Friday | 10 July, 2009
CSO
Buyers' guide: Security information management
Follow InfoWorld's expert advice before shopping for a SIM solution to monitor network security and compliance
Curtis Franklin Jr. (InfoWorld) 09/01/2008 08:16:18

How will the information be correlated?

All SIMs gather information from the sources within the network. Some will gather information from external sources as well, ranging from public threat identification services to proprietary correlation networks. Beyond eliminating the need for your security engineer to open 93 windows on his or her workstation just to keep up with log files, a SIM, to a great extent, adds value with its capability of finding patterns in network traffic. This activity requires two primary traits: the capability of gathering data from a various places and the intelligence to turn all that data into meaningful information. Both are critical. Just as the SIM must draw information from all of the important components of your network, the correlation data must come from sources you trust.

How are reports generated?

It's one thing to be notified that unauthorized activities are happening on the network. It's another thing entirely to convince less security-savvy network management to do anything about it. You want your SIM to be capable of generating reports to support your call for action -- and to generate them quickly. If the product comes with prepackaged reports that you can modify to provide the information specific to your organization and incident, then you're way ahead of the game.

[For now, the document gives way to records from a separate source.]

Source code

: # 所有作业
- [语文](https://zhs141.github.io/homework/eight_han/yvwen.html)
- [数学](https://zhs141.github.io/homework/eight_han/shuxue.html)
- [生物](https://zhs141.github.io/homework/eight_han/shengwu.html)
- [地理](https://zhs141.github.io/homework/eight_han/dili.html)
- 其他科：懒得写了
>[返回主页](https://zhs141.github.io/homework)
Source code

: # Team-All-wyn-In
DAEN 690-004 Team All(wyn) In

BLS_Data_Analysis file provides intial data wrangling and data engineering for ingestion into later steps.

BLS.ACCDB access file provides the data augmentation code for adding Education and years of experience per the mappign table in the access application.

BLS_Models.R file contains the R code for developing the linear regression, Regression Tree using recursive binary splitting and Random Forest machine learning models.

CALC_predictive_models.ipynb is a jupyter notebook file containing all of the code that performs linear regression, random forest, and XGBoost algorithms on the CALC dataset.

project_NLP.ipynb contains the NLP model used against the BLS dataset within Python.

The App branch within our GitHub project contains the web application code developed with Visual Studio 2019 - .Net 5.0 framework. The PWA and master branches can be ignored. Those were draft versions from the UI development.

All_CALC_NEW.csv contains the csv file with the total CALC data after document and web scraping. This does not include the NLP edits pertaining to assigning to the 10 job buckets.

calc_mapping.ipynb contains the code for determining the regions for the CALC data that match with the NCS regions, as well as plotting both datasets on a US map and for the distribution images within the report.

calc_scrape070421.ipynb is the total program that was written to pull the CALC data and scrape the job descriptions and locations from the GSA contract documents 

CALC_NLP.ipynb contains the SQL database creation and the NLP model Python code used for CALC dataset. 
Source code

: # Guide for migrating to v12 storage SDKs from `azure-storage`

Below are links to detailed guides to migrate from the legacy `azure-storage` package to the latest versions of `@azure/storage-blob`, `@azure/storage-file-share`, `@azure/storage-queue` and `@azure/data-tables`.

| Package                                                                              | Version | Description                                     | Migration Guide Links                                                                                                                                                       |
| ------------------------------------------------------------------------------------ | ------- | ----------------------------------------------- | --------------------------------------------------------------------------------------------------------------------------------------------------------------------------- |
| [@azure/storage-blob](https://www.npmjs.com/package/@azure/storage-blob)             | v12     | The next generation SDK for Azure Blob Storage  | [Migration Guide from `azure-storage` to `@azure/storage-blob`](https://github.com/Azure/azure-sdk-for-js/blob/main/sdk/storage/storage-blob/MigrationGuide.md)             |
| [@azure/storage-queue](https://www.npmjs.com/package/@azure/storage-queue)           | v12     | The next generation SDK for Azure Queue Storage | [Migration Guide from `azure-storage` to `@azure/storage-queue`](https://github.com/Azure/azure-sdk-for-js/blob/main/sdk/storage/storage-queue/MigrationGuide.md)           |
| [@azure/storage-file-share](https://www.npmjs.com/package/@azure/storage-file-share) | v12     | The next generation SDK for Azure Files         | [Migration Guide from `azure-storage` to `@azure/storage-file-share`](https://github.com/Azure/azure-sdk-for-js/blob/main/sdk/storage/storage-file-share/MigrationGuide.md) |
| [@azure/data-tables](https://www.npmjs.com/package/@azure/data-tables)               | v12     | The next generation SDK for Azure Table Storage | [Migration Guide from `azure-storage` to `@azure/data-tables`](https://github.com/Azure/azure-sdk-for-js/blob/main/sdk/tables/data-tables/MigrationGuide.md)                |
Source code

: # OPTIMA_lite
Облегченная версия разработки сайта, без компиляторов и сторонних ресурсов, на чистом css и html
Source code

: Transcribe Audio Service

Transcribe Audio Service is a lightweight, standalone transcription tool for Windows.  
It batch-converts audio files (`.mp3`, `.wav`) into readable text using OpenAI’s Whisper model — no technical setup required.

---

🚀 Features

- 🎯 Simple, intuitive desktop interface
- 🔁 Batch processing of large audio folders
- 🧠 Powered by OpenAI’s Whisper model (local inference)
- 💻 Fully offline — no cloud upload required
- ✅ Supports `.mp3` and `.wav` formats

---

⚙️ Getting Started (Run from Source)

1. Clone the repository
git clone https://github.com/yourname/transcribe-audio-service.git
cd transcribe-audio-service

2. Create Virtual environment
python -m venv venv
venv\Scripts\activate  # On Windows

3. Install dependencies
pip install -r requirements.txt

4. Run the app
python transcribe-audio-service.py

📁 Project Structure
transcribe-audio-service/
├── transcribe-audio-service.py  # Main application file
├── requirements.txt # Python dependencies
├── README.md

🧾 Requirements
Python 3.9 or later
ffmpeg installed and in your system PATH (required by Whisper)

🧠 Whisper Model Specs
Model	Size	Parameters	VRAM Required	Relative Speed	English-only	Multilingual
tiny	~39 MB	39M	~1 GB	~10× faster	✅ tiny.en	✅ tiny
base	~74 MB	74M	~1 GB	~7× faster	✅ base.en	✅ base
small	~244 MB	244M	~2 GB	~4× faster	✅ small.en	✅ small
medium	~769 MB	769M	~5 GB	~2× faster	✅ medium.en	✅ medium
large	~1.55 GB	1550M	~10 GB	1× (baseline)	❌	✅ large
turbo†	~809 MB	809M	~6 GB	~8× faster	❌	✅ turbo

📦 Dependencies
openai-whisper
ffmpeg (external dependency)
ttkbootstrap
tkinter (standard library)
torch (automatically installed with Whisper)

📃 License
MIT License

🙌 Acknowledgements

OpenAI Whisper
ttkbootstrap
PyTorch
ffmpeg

Prepackaged reports are critically important time-savers when it comes to regulatory-compliance audits. If you know the format your auditing agency requires, then by all means ask whether those reports are included with your candidate SIM. Regulatory compliance audit reports could, by themselves, justify the purchase of a SIM system.

How can you look at highlighted incidents?

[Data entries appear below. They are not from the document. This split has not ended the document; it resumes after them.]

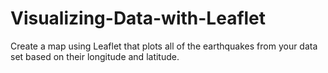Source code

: # Visualizing-Data-with-Leaflet

Create a map using Leaflet that plots all of the earthquakes from your data set based on their longitude and latitude.
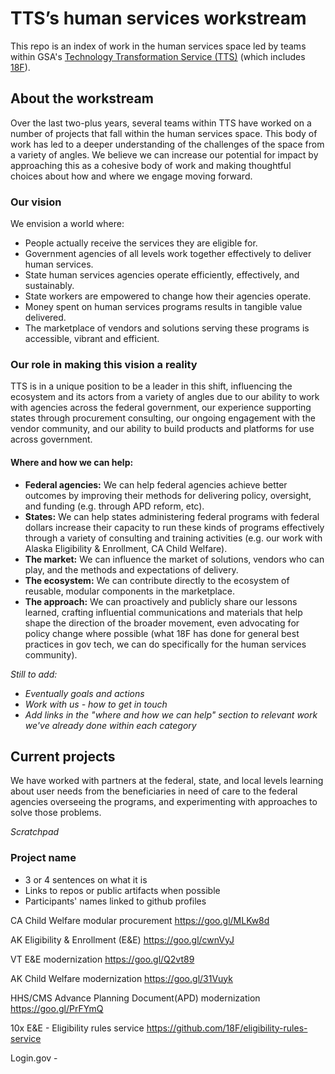 # TTS’s human services workstream
This repo is an index of work in the human services space led by teams within GSA's [Technology Transformation Service (TTS)](https://www.gsa.gov/about-us/organization/federal-acquisition-service/technology-transformation-services) (which includes [18F](https://18f.gsa.gov/)).

## About the workstream
Over the last two-plus years, several teams within TTS have worked on a number of projects that fall within the human services space. This body of work has led to a deeper understanding of the challenges of the space from a variety of angles. We believe we can increase our potential for impact by approaching this as a cohesive body of work and making thoughtful choices about how and where we engage moving forward.

### Our vision
We envision a world where:
- People actually receive the services they are eligible for.
- Government agencies of all levels work together effectively to deliver human services.
- State human services agencies operate efficiently, effectively, and sustainably.
- State workers are empowered to change how their agencies operate.
- Money spent on human services programs results in tangible value delivered.
- The marketplace of vendors and solutions serving these programs is accessible, vibrant and efficient.

### Our role in making this vision a reality
TTS is in a unique position to be a leader in this shift, influencing the ecosystem and its actors from a variety of angles due to our ability to work with agencies across the federal government, our experience supporting states through procurement consulting, our ongoing engagement with the vendor community, and our ability to build products and platforms for use across government. 

#### Where and how we can help:
- **Federal agencies:** We can help federal agencies achieve better outcomes by improving their methods for delivering policy, oversight, and funding (e.g. through APD reform, etc).
- **States:** We can help states administering federal programs with federal dollars increase their capacity to run these kinds of programs effectively through a variety of consulting and training activities (e.g. our work with Alaska Eligibility & Enrollment, CA Child Welfare).
- **The market:** We can influence the market of solutions, vendors who can play, and the methods and expectations of delivery.
- **The ecosystem:** We can contribute directly to the ecosystem of reusable, modular components in the marketplace.
- **The approach:** We can proactively and publicly share our lessons learned, crafting influential communications and materials that help shape the direction of the broader movement, even advocating for policy change where possible (what 18F has done for general best practices in gov tech, we can do specifically for the human services community).

_Still to add:_  
- _Eventually goals and actions_
- _Work with us - how to get in touch_
- _Add links in the "where and how we can help" section to relevant work we've already done within each category_

## Current projects

We have worked with partners at the federal, state, and local levels learning about user needs from the beneficiaries in need of care to the federal agencies overseeing the programs, and experimenting with approaches to solve those problems.

_Scratchpad_

### Project name
- 3 or 4 sentences on what it is
- Links to repos or public artifacts when possible
- Participants' names linked to github profiles

CA Child Welfare modular procurement	https://goo.gl/MLKw8d

AK Eligibility & Enrollment (E&E)	https://goo.gl/cwnVyJ

VT E&E modernization	https://goo.gl/Q2vt89

AK Child Welfare modernization	https://goo.gl/31Vuyk

HHS/CMS Advance Planning Document(APD) modernization 	https://goo.gl/PrFYmQ

10x E&E - Eligibility rules service	https://github.com/18F/eligibility-rules-service

Login.gov -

Reports are important in many situations, but for day-to-day security analysis, you'll spend much more time interacting with a security dashboard. A clean, well-organized dashboard and the ability to drill into reported incidents by time, severity, and type will mean the difference between productivity and frustration. How easily can you highlight a particular time period and analyze traffic by the criteria that you specify? How easy does the correlation engine within the client make it to look for patterns within a specified time? Is it effortless or difficult to look at traffic or interactions between specific addresses or types of clients?

With just about any product, you'll want a dashboard that has an initial set of analysis screens that get you started in a meaningful way. You'll also want something with easily customized screens and automated analysis runs to meet your needs.

How can you share information with other applications?

A SIMs is, without question, a powerful part of a security infrastructure, but it can't do it alone. You'll need other hardware and software to deal with the incidents discovered by the SIM, and life will be easier if the SIM itself can handle some of the interaction with those other pieces of infrastructure. As you're looking at SIMs, think about how you want the humans in the security hierarchy to work with the automated systems. Do you want the systems to take care of as much as possible, then notify staff as to what has been done? Or do you want the humans to keep their hands on the controls while the systems provide intelligent help?

Some SIMs will work in either of these ways -- or in both, as you begin with humans in control and gradually give more authority to the system as you gain confidence in its capabilities. Ask the vendors about which model they follow so that you can zero in on those that match your deployment expectations.

How easy is the SIM to install and configure?

This is the big wild card. As with virtually any category of hardware or software, there are products that are relatively easy to install, and there are some that will occupy your every waking moment for far too long. In most cases, deploying a SIM will break down into two lengthy tasks: arranging for the SIM to gather information from the network, and arranging for you to glean information from the SIM.